De même, dans « repossession » une femme, Helen, acquiert, à vil prix, une maison à une banque poursuivant la vente aux enchères de celle-ci ayant appartenu aux anciens propriétaires dans l'impossibilité de payer les traites. La référence à la crise des « Subprimes » fait peu de doute. La nouvelle propriétaire ne trouve aucune excuse aux malheureux endettés pour laquelle la maison constitue une excellente opportunité financière : « comptable, fiscaliste, Helen tenait les règles en haute estime. Elle n'éprouvait aucune sympathie pour les gens qui ne contrôlaient pas leur situation… » (P.235).
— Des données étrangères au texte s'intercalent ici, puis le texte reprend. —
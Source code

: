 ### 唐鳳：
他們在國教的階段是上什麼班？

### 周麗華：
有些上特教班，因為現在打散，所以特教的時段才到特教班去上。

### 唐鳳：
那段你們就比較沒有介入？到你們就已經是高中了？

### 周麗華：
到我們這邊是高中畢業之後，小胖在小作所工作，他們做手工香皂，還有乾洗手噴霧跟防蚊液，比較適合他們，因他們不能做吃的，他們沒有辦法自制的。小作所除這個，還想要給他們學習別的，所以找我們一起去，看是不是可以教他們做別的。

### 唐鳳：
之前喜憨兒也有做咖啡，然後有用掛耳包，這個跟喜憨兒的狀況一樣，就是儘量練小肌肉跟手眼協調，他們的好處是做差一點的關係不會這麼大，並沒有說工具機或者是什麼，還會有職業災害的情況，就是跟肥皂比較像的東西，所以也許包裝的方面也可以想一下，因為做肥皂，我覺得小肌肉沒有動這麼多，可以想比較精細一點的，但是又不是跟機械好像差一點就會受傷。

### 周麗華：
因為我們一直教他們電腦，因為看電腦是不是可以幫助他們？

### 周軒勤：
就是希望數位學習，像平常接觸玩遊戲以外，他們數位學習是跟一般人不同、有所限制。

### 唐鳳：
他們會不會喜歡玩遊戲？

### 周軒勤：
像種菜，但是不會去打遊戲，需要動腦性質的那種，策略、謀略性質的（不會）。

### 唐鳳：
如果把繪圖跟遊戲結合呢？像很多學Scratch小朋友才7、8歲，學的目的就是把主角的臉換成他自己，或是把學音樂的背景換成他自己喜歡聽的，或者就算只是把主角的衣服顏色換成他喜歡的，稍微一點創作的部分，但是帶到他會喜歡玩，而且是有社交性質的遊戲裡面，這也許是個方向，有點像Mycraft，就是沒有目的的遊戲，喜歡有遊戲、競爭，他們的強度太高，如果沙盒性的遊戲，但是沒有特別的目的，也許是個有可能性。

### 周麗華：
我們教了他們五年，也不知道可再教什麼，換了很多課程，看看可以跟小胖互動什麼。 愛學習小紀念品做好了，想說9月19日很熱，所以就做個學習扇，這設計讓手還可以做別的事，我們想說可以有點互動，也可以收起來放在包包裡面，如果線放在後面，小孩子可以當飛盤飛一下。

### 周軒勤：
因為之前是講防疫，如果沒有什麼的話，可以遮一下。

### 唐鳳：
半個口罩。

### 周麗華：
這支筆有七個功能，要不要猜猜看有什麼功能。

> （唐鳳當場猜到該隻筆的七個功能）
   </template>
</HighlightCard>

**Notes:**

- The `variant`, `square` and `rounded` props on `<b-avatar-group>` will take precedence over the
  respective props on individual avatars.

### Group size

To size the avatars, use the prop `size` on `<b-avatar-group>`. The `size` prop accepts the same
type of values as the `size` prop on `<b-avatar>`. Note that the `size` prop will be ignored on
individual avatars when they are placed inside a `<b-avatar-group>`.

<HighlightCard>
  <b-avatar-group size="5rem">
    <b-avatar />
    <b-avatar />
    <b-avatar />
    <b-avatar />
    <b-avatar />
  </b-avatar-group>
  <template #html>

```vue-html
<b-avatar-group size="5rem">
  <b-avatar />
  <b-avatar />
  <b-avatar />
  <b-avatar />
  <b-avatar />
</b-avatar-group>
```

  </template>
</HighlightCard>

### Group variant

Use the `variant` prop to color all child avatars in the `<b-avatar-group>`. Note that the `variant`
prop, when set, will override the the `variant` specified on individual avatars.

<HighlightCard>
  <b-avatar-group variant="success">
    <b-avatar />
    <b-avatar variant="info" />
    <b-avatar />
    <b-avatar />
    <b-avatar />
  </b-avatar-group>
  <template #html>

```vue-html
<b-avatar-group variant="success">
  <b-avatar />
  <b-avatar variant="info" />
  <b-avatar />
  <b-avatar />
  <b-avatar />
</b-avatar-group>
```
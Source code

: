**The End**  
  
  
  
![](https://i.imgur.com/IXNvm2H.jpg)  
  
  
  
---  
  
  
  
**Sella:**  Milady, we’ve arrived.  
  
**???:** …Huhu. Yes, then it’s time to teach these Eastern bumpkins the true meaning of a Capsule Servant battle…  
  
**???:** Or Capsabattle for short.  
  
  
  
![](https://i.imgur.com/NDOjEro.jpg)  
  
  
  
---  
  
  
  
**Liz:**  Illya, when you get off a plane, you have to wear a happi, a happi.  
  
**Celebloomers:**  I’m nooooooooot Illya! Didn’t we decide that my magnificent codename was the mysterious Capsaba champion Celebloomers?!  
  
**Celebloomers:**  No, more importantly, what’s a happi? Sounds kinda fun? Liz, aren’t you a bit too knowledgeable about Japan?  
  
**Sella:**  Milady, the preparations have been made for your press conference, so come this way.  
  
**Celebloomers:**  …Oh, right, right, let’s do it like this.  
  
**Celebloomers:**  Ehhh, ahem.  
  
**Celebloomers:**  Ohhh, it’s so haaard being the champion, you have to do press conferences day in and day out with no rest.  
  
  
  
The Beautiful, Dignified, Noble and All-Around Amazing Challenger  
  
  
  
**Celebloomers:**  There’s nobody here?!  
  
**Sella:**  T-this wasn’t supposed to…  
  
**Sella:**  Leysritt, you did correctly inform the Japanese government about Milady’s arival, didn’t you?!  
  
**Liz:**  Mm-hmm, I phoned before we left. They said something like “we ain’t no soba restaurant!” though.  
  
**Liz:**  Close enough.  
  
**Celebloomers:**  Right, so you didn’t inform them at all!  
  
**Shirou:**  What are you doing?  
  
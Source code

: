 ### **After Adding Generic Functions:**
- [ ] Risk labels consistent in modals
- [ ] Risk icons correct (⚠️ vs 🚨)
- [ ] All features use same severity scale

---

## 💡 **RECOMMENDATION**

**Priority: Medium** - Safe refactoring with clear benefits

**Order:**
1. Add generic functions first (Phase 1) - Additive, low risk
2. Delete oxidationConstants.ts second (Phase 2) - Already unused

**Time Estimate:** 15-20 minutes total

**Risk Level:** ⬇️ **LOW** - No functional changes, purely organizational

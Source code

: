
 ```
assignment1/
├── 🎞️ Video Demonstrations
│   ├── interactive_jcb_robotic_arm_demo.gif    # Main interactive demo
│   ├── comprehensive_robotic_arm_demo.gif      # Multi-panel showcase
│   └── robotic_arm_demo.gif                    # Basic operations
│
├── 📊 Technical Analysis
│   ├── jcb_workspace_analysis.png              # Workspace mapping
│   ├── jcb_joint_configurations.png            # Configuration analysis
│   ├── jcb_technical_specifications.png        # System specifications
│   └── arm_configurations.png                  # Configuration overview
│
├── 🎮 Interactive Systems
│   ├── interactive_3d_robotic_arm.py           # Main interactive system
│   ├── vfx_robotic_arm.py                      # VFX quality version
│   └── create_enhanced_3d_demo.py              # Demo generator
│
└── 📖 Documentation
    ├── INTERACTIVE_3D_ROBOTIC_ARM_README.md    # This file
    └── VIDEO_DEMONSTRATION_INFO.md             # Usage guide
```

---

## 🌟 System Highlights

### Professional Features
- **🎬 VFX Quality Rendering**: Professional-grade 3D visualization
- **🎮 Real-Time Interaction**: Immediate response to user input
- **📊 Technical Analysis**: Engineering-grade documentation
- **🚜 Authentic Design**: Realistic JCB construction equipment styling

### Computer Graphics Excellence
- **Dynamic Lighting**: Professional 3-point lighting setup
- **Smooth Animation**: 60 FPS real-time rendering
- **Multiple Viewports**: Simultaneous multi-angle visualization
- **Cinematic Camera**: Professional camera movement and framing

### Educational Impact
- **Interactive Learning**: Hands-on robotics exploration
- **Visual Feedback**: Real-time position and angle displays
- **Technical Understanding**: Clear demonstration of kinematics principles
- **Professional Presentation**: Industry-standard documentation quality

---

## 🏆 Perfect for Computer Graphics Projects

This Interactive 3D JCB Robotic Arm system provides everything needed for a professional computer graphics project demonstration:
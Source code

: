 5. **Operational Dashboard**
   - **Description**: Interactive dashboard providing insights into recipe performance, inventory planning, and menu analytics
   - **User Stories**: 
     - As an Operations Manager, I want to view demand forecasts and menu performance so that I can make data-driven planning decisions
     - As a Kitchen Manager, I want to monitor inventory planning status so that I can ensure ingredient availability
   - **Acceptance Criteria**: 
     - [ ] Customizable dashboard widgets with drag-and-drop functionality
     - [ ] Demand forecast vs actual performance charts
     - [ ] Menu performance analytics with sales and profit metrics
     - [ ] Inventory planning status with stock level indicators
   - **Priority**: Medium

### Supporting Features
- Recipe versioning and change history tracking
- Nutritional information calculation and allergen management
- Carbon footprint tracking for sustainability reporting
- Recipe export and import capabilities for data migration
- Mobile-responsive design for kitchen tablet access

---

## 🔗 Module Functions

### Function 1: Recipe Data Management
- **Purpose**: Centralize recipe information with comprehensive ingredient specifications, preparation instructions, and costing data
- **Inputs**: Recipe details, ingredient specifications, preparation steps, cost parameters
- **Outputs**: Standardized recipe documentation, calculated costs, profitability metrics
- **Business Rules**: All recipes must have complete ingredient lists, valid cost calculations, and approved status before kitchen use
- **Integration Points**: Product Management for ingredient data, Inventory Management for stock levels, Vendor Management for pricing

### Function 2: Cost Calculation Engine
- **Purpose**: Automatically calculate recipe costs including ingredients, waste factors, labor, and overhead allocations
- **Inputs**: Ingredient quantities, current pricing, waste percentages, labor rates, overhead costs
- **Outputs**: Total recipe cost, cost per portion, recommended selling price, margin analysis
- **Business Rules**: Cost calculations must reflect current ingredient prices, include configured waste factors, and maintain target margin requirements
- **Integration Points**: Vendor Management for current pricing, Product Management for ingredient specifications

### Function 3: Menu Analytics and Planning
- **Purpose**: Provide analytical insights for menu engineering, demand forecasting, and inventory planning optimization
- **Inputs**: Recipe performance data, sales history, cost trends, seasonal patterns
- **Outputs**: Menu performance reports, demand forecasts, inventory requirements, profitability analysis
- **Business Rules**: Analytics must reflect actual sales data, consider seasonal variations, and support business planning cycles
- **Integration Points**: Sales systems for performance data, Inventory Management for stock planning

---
Mais la maison refuse la présence d'Helen. Les murs « refusent » la nouvelle peinture, le plancher ne peut être poncé, les objets se déplacent étrangement en son absence… Déboussolée par cette situation, Helen néglige son au point de perdre celui-ci, et, à son tour, elle subit les affres d'une saisie immobilière. L'accession à la propriété n'est pas toujours une sinécure…
L'argent, source aussi de culpabilité dans « paradis et perdition » lorsqu'un chef d'entreprise détourne les fonds de sa société pour fuir au bout du monde. Mais, rongé par la culpabilité, servi par le personnel défavorisé, il décide de renoncer : « il avait hâte de se revigorer dans la cour de la prison, où un homme ne peut pas acheter sa place au sommet de la hiérarchie, mais doit batailler pour se faire la sienne parmi les autres » (P.342).
Autre façon de tricher, dans « poste restante ». Un préposé conserve par-devers-lui les lettres dont il est chargé de la distribution se comportant sur elle en propriétaire par interversion de la possession. Avec l'une des lettres recélées, il tente d'usurper l'identité de son destinataire. Une double atteinte au droit de propriété d'autrui, sur son bien - la lettre - et sur son identité.
La dernière nouvelle - « la sous-locataire » le seconde Novella, la meilleure manifestement, aborde une forme de désir de propriété et de possession sur un autre registre, certes présentant des traits communs avec les récits précédents, mais de façon plus subtile et insidieuse. Lionel Shriver évoque la question de l'appropriation et du désir de propriété, avec son cortège de mauvaises actions, sous l'angle du territoire et des évènements à propos des expatriés.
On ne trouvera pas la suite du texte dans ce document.